24.05.16 | Cuca Margoux

Se estivéssemos no cenário campestre abençoado, acordaríamos com o estridente e sonoro cantarolar do galo da vizinha centenária, Dona Maria Silva Núncio, o chilrear melódico e palatinado dos rouxinóis estouvados e o murmurejar do ribeiro translúcido que banha as margens verdejantes, carregadas de prazenteira flora colorida e perfumada. Assim, como nos refugiamos na urbe descomposta e desmazelada, em busca do el dorado financeiro e do conforto desconfortável da modernidade retro vintage, ensurdecem-nos as onomatopeias incessantes e incansáveis que enchem os ares e os ventos tempestuosos, a poluição desmedida da virtuosa população citadina que mata qualquer amostra floral de inebriante perfumar, os tropeçares constantes nuns e noutros, os apertos, as enchentes, as filas intermináveis, a sinalética inesgotável e proliferante, a promessa de uma vida melhorada e ajustada a cada qual.
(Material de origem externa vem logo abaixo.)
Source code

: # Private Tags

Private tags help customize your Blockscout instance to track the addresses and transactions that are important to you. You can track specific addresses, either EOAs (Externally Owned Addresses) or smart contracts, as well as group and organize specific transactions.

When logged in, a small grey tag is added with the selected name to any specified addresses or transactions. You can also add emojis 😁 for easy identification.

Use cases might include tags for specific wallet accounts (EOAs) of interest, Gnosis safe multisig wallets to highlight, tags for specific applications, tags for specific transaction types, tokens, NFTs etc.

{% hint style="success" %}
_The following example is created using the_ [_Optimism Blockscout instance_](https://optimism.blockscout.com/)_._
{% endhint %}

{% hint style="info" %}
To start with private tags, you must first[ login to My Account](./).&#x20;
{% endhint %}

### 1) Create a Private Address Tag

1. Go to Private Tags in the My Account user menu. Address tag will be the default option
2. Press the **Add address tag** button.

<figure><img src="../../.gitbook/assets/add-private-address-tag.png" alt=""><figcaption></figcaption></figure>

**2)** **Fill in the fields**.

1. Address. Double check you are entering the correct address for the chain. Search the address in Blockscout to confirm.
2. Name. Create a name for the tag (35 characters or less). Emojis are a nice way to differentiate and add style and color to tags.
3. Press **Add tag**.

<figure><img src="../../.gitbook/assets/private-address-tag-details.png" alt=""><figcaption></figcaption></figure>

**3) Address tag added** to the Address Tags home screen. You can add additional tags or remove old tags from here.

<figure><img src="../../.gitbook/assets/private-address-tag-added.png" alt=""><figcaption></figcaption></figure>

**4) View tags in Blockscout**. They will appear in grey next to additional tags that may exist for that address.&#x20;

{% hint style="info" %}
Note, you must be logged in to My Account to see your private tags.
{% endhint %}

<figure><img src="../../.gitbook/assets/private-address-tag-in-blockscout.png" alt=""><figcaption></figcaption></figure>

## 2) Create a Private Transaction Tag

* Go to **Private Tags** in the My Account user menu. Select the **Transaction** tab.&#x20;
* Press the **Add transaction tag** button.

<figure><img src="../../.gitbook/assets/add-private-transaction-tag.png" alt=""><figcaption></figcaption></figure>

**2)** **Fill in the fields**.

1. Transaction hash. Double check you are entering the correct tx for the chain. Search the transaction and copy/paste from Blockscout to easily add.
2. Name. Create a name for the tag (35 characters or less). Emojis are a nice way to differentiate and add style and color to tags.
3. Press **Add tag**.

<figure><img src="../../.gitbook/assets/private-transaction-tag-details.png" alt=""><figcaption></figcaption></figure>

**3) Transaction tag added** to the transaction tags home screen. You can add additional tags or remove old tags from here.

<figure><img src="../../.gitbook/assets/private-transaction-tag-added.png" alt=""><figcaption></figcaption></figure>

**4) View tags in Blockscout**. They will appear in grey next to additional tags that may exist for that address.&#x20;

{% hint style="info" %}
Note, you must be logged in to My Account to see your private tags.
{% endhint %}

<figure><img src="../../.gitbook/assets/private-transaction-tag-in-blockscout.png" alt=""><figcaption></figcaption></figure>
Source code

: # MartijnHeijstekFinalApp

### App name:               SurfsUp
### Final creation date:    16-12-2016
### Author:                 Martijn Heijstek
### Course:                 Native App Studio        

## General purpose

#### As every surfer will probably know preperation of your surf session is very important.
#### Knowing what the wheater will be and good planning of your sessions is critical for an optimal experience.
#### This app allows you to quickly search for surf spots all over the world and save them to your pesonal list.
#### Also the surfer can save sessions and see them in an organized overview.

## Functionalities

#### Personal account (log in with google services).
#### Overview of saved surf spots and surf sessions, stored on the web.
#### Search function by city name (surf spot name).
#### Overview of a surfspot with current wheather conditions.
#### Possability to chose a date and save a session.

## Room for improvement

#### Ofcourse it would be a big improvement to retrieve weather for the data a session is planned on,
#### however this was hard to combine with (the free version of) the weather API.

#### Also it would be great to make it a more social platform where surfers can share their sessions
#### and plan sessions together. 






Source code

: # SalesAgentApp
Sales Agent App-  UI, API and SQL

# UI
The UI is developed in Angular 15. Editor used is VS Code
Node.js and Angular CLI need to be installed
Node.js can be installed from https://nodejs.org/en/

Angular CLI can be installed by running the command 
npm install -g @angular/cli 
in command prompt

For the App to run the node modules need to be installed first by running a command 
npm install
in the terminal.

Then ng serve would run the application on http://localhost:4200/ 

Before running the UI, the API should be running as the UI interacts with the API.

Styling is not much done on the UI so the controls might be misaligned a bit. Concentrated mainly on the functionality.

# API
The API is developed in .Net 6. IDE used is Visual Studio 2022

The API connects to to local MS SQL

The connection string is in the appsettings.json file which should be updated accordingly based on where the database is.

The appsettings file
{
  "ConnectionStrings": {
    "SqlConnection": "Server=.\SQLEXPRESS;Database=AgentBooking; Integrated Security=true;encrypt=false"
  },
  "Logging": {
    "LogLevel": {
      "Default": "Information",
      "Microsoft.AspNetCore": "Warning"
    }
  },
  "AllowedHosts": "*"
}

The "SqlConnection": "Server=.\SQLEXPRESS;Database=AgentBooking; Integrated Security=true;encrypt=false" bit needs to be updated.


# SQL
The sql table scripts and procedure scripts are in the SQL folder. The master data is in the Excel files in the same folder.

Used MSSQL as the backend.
Mas, pasme-se, nem tudo são maleitas. Os cheiros que se infiltram pelo canto da janela de vidro mal vedada, mas que resiste heroicamente ao desgaste das intempéries humanas e naturais, nas narinas que ainda despertam, transportam-nos para prados de verde pintados, montanhas resplandecentes de beleza e vida, piqueniques ao ar livre, envoltos em brisas perfumadas, deleites aprazíveis e retemperadores que se querem esfumar, qual nuvem abraçada pelo vento de leste, mistérios e arte minuciosa de Chef de Croissanterie. São aqueles cheiros que nos fazem ter a fé de que as maleitas matinais se irão transformar em puros deleites e que o dia, afinal, ainda que tenha amanhecido estremunhado e caótico, será bem mais surpreendente e fabulástico do que seria de esperar. E são essas iluminuras olfactivas que nos fazem sorrir, sair de casa e enfrentar o mundo bastardo lá fora. O corropio começa.